**Entries supplied:**
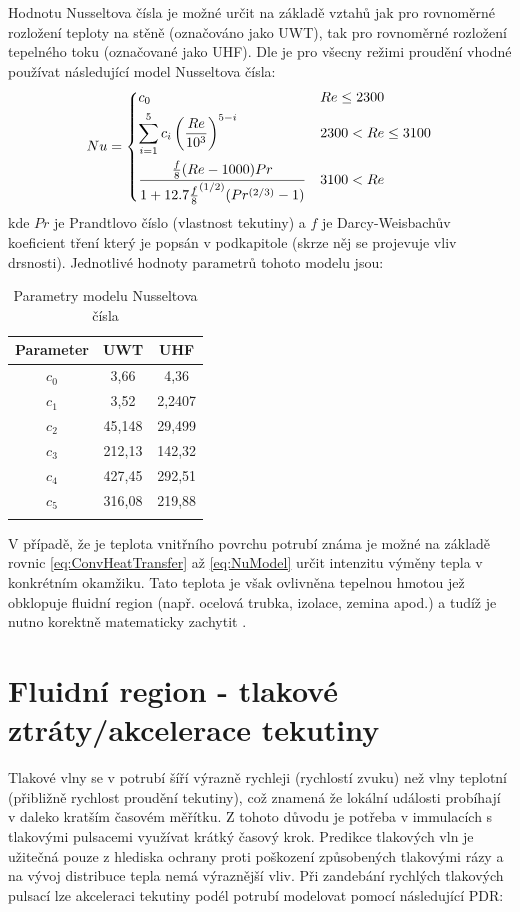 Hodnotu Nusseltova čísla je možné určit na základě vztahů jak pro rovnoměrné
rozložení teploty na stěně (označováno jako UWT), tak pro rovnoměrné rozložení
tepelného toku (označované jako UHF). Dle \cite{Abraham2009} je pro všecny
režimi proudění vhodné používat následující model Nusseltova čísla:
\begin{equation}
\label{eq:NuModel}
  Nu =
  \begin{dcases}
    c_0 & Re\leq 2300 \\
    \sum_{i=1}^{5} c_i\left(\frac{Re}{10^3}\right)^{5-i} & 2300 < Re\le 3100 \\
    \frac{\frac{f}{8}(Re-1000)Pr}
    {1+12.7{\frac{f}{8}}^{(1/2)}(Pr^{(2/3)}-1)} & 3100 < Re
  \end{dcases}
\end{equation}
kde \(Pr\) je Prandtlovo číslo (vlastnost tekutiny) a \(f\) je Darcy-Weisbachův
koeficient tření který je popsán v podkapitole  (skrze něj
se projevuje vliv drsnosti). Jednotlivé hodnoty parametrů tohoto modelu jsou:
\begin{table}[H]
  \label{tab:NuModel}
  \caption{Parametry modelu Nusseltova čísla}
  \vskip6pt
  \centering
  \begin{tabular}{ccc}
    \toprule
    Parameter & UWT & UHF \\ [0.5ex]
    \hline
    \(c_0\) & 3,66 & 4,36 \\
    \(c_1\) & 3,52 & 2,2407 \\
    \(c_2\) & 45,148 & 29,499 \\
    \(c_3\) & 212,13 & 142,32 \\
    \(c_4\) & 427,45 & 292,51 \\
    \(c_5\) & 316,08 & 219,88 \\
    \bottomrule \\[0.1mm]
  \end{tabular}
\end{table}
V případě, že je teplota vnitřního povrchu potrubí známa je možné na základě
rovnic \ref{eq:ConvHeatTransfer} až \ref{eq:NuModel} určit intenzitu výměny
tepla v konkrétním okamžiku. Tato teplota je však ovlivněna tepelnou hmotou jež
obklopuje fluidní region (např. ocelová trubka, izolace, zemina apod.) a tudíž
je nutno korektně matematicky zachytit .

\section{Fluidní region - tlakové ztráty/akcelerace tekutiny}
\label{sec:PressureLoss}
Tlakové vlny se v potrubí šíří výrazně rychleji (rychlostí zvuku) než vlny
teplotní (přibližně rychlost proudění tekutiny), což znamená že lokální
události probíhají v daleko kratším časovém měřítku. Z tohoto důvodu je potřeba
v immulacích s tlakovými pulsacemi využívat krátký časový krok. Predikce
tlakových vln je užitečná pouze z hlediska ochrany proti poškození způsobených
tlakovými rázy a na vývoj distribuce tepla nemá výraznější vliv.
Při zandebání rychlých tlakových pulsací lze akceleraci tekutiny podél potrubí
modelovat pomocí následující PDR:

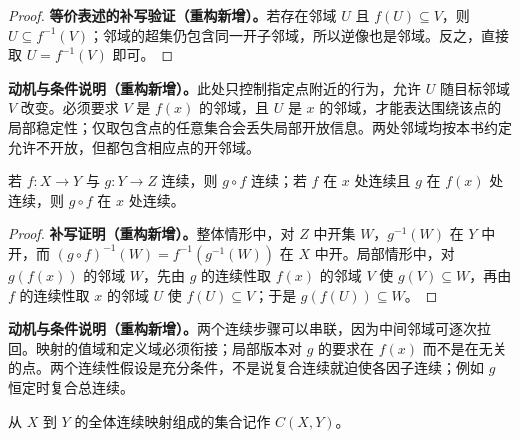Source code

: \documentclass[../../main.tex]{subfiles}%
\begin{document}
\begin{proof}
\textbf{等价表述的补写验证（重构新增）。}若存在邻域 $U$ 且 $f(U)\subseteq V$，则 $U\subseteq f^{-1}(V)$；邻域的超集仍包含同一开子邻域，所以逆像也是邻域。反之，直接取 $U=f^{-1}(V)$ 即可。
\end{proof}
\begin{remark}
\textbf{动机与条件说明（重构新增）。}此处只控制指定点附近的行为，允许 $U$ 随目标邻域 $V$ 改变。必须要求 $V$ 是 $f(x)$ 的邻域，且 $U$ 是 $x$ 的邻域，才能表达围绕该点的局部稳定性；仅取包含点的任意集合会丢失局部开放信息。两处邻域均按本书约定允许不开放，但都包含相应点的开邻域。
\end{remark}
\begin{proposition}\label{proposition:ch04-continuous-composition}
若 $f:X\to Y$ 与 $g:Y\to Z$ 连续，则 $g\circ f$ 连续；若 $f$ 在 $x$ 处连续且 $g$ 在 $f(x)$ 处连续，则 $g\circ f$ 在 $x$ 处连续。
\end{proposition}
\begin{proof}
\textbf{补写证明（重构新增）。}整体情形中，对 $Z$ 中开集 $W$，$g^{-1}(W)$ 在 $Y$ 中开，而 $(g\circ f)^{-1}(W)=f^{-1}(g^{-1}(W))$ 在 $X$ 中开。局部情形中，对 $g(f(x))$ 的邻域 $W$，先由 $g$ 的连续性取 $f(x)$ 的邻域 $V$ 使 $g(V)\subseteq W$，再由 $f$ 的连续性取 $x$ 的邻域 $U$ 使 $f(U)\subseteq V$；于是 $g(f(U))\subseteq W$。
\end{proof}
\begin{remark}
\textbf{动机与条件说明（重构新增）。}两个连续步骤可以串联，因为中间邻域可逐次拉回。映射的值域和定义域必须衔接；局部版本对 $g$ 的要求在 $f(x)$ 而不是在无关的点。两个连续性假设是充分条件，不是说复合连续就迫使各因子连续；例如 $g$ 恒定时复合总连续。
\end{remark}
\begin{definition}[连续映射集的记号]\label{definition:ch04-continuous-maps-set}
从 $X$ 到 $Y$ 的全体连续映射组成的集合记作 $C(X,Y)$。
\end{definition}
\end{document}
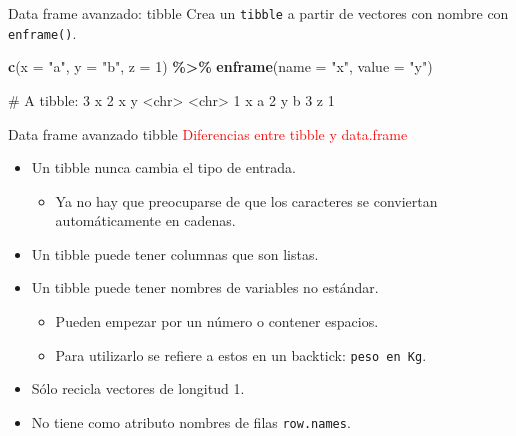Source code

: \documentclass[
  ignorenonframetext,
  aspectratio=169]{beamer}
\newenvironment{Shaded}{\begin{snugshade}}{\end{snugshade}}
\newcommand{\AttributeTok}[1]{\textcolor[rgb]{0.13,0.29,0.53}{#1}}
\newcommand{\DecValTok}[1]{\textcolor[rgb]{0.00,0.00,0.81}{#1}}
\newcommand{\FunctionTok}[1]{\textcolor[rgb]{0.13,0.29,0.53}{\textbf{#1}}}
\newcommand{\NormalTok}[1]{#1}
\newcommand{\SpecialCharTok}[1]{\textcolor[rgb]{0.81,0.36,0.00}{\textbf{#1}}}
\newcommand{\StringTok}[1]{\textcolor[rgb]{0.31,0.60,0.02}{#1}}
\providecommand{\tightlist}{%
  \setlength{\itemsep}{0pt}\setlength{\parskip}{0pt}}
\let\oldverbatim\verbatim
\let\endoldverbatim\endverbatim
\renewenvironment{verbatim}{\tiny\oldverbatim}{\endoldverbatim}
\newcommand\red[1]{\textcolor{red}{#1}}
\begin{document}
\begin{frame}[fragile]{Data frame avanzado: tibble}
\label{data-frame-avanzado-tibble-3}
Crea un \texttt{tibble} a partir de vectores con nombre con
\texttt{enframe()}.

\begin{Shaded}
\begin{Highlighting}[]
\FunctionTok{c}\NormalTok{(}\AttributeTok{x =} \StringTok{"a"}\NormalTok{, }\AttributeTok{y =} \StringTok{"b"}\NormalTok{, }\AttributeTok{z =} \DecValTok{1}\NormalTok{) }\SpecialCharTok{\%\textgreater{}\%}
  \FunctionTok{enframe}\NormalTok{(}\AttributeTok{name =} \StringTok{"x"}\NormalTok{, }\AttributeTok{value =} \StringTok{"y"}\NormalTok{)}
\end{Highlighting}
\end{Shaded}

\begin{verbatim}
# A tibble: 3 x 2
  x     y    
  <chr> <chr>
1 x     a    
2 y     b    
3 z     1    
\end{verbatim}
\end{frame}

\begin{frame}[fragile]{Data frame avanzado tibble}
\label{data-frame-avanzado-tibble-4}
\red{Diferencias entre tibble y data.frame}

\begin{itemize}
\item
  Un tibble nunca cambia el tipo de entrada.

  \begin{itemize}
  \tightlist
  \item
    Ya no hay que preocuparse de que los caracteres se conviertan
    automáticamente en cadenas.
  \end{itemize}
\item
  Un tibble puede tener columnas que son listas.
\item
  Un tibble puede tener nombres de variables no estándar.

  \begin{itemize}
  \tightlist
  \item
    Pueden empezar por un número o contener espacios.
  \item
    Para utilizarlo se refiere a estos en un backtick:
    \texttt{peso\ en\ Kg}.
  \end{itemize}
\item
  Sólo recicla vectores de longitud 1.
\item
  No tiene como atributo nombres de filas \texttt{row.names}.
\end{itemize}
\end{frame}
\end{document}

**Exercise details:**
Output must match the lines from the start of the records above through the line that contains "tlakovými rázy a", exactly and with every picture removed.

**Reply:**
 Hodnotu Nusseltova čísla je možné určit na základě vztahů jak pro rovnoměrné
rozložení teploty na stěně (označováno jako UWT), tak pro rovnoměrné rozložení
tepelného toku (označované jako UHF). Dle \cite{Abraham2009} je pro všecny
režimi proudění vhodné používat následující model Nusseltova čísla:
\begin{equation}
\label{eq:NuModel}
  Nu =
  \begin{dcases}
    c_0 & Re\leq 2300 \\
    \sum_{i=1}^{5} c_i\left(\frac{Re}{10^3}\right)^{5-i} & 2300 < Re\le 3100 \\
    \frac{\frac{f}{8}(Re-1000)Pr}
    {1+12.7{\frac{f}{8}}^{(1/2)}(Pr^{(2/3)}-1)} & 3100 < Re
  \end{dcases}
\end{equation}
kde \(Pr\) je Prandtlovo číslo (vlastnost tekutiny) a \(f\) je Darcy-Weisbachův
koeficient tření který je popsán v podkapitole  (skrze něj
se projevuje vliv drsnosti). Jednotlivé hodnoty parametrů tohoto modelu jsou:
\begin{table}[H]
  \label{tab:NuModel}
  \caption{Parametry modelu Nusseltova čísla}
  \vskip6pt
  \centering
  \begin{tabular}{ccc}
    \toprule
    Parameter & UWT & UHF \\ [0.5ex]
    \hline
    \(c_0\) & 3,66 & 4,36 \\
    \(c_1\) & 3,52 & 2,2407 \\
    \(c_2\) & 45,148 & 29,499 \\
    \(c_3\) & 212,13 & 142,32 \\
    \(c_4\) & 427,45 & 292,51 \\
    \(c_5\) & 316,08 & 219,88 \\
    \bottomrule \\[0.1mm]
  \end{tabular}
\end{table}
V případě, že je teplota vnitřního povrchu potrubí známa je možné na základě
rovnic \ref{eq:ConvHeatTransfer} až \ref{eq:NuModel} určit intenzitu výměny
tepla v konkrétním okamžiku. Tato teplota je však ovlivněna tepelnou hmotou jež
obklopuje fluidní region (např. ocelová trubka, izolace, zemina apod.) a tudíž
je nutno korektně matematicky zachytit .

\section{Fluidní region - tlakové ztráty/akcelerace tekutiny}
\label{sec:PressureLoss}
Tlakové vlny se v potrubí šíří výrazně rychleji (rychlostí zvuku) než vlny
teplotní (přibližně rychlost proudění tekutiny), což znamená že lokální
události probíhají v daleko kratším časovém měřítku. Z tohoto důvodu je potřeba
v immulacích s tlakovými pulsacemi využívat krátký časový krok. Predikce
tlakových vln je užitečná pouze z hlediska ochrany proti poškození způsobených
tlakovými rázy a na vývoj distribuce tepla nemá výraznější vliv.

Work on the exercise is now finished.